The Asian Development Bank (ADB) and other multilateral development banks (MDBs) use safeguard measures as conditions of their loans to shield against collateral damage to communities and the environment that projects can cause, notably in transport, energy, and urban services. Without such shields, roads can hurt habitats, dams displace communities, and urban renewal damage livelihoods.
The crucial rationale for safeguards is that public and private investors do not automatically and voluntarily mitigate damages that spill over from their actions. In redressing these collateral injuries, sound economics and ADB's experience make the case clear for MDBs to have safeguard regulations and compliance on the one side, and improvements in the efficiency and effectiveness of their application on the other.
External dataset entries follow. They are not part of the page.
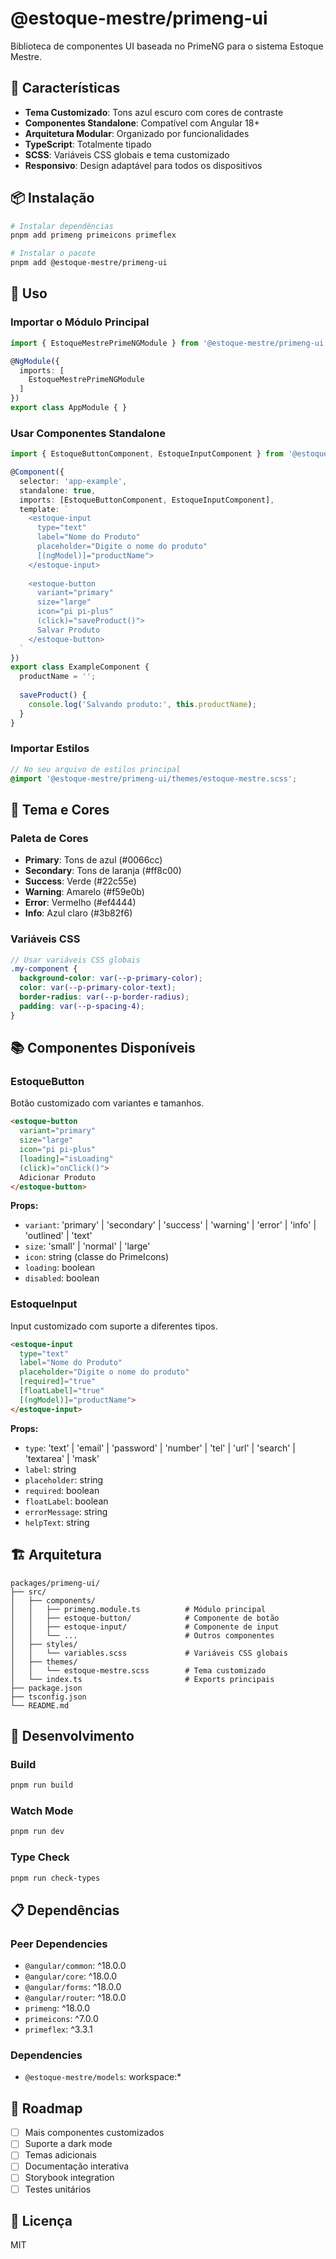 # @estoque-mestre/primeng-ui

Biblioteca de componentes UI baseada no PrimeNG para o sistema Estoque Mestre.

## 🎨 Características

- **Tema Customizado**: Tons azul escuro com cores de contraste
- **Componentes Standalone**: Compatível com Angular 18+
- **Arquitetura Modular**: Organizado por funcionalidades
- **TypeScript**: Totalmente tipado
- **SCSS**: Variáveis CSS globais e tema customizado
- **Responsivo**: Design adaptável para todos os dispositivos

## 📦 Instalação

```bash
# Instalar dependências
pnpm add primeng primeicons primeflex

# Instalar o pacote
pnpm add @estoque-mestre/primeng-ui
```

## 🚀 Uso

### Importar o Módulo Principal

```typescript
import { EstoqueMestrePrimeNGModule } from '@estoque-mestre/primeng-ui';

@NgModule({
  imports: [
    EstoqueMestrePrimeNGModule
  ]
})
export class AppModule { }
```

### Usar Componentes Standalone

```typescript
import { EstoqueButtonComponent, EstoqueInputComponent } from '@estoque-mestre/primeng-ui';

@Component({
  selector: 'app-example',
  standalone: true,
  imports: [EstoqueButtonComponent, EstoqueInputComponent],
  template: `
    <estoque-input 
      type="text"
      label="Nome do Produto"
      placeholder="Digite o nome do produto"
      [(ngModel)]="productName">
    </estoque-input>
    
    <estoque-button 
      variant="primary" 
      size="large" 
      icon="pi pi-plus"
      (click)="saveProduct()">
      Salvar Produto
    </estoque-button>
  `
})
export class ExampleComponent {
  productName = '';
  
  saveProduct() {
    console.log('Salvando produto:', this.productName);
  }
}
```

### Importar Estilos

```scss
// No seu arquivo de estilos principal
@import '@estoque-mestre/primeng-ui/themes/estoque-mestre.scss';
```

## 🎨 Tema e Cores

### Paleta de Cores

- **Primary**: Tons de azul (#0066cc)
- **Secondary**: Tons de laranja (#ff8c00)
- **Success**: Verde (#22c55e)
- **Warning**: Amarelo (#f59e0b)
- **Error**: Vermelho (#ef4444)
- **Info**: Azul claro (#3b82f6)

### Variáveis CSS

```scss
// Usar variáveis CSS globais
.my-component {
  background-color: var(--p-primary-color);
  color: var(--p-primary-color-text);
  border-radius: var(--p-border-radius);
  padding: var(--p-spacing-4);
}
```

## 📚 Componentes Disponíveis

### EstoqueButton

Botão customizado com variantes e tamanhos.

```html
<estoque-button 
  variant="primary" 
  size="large" 
  icon="pi pi-plus"
  [loading]="isLoading"
  (click)="onClick()">
  Adicionar Produto
</estoque-button>
```

**Props:**
- `variant`: 'primary' | 'secondary' | 'success' | 'warning' | 'error' | 'info' | 'outlined' | 'text'
- `size`: 'small' | 'normal' | 'large'
- `icon`: string (classe do PrimeIcons)
- `loading`: boolean
- `disabled`: boolean

### EstoqueInput

Input customizado com suporte a diferentes tipos.

```html
<estoque-input 
  type="text"
  label="Nome do Produto"
  placeholder="Digite o nome do produto"
  [required]="true"
  [floatLabel]="true"
  [(ngModel)]="productName">
</estoque-input>
```

**Props:**
- `type`: 'text' | 'email' | 'password' | 'number' | 'tel' | 'url' | 'search' | 'textarea' | 'mask'
- `label`: string
- `placeholder`: string
- `required`: boolean
- `floatLabel`: boolean
- `errorMessage`: string
- `helpText`: string

## 🏗️ Arquitetura

```
packages/primeng-ui/
├── src/
│   ├── components/
│   │   ├── primeng.module.ts          # Módulo principal
│   │   ├── estoque-button/            # Componente de botão
│   │   ├── estoque-input/             # Componente de input
│   │   └── ...                        # Outros componentes
│   ├── styles/
│   │   └── variables.scss             # Variáveis CSS globais
│   ├── themes/
│   │   └── estoque-mestre.scss        # Tema customizado
│   └── index.ts                       # Exports principais
├── package.json
├── tsconfig.json
└── README.md
```

## 🔧 Desenvolvimento

### Build

```bash
pnpm run build
```

### Watch Mode

```bash
pnpm run dev
```

### Type Check

```bash
pnpm run check-types
```

## 📋 Dependências

### Peer Dependencies

- `@angular/common`: ^18.0.0
- `@angular/core`: ^18.0.0
- `@angular/forms`: ^18.0.0
- `@angular/router`: ^18.0.0
- `primeng`: ^18.0.0
- `primeicons`: ^7.0.0
- `primeflex`: ^3.3.1

### Dependencies

- `@estoque-mestre/models`: workspace:*

## 🎯 Roadmap

- [ ] Mais componentes customizados
- [ ] Suporte a dark mode
- [ ] Temas adicionais
- [ ] Documentação interativa
- [ ] Storybook integration
- [ ] Testes unitários

## 📄 Licença

MIT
When ADB consolidated its safeguard policies into the Safeguard Policy Statement (SPS) in 2009, it asked Independent Evaluation to carry out an operational review after 3 years. This was intended to be limited in its scope, but has gained in importance, given two recent shake-ups in development banking—a review of the World Bank Group's safeguards policy, and the arrival of two new lenders, the Asian Infrastructure Investment Bank, and a BRICS bank—which could affect the strength of the shields.
The operational review used various data sources and triangulated its findings with interviews with ADB project staff and safeguard specialists. Its conclusions indicate that a proper system for avoiding or mitigating the environmental and social risks of ADB supported projects is in place, and that there have been more careful procedures and also needed increases in staffing since 2010, which help ADB and countries in avoiding major environmental and social problems.
Appropriately, the SPS covered additional investment modalities and additional environmental and occupational health and safety areas. With important improvements in efficiency and effectiveness, the safeguard system at ADB would be the type that can be trusted to care for social and environmental outcomes in countries.
This review contains proposals for improvements. First, ADB needs to pay more attention to the design as well as implementation and supervision of safeguard measures for all risky projects—not only those with high risks but also with substantial risks. Second, follow up is needed to support the use of country safeguard systems if and when they can move to full equivalence with ADB standards; accordingly, developing country capacity is in order. Third, ADB should provide better reports on the due diligence for financial intermediary projects, do more field monitoring, and more generally, third party verification.
A difficult underlying issue across the board is how greater due diligence for safeguards can be squared with ADB's intention to keep the time for project preparation relatively short. Actions planned by ADB for assigning safeguard staff to more resident missions, and making realistic project implementation schedules using readiness filters, can help.
The next, fuller evaluation of safeguards in 2015 will have a greater focus on field verification of safeguard results. The additional evidence on impacts from that assessment would lie on the path for strengthening safeguards in their key dimensions—scope, coverage and categories; design, implementation and supervision; country systems, equivalence and capacity; monitoring, and third party verification.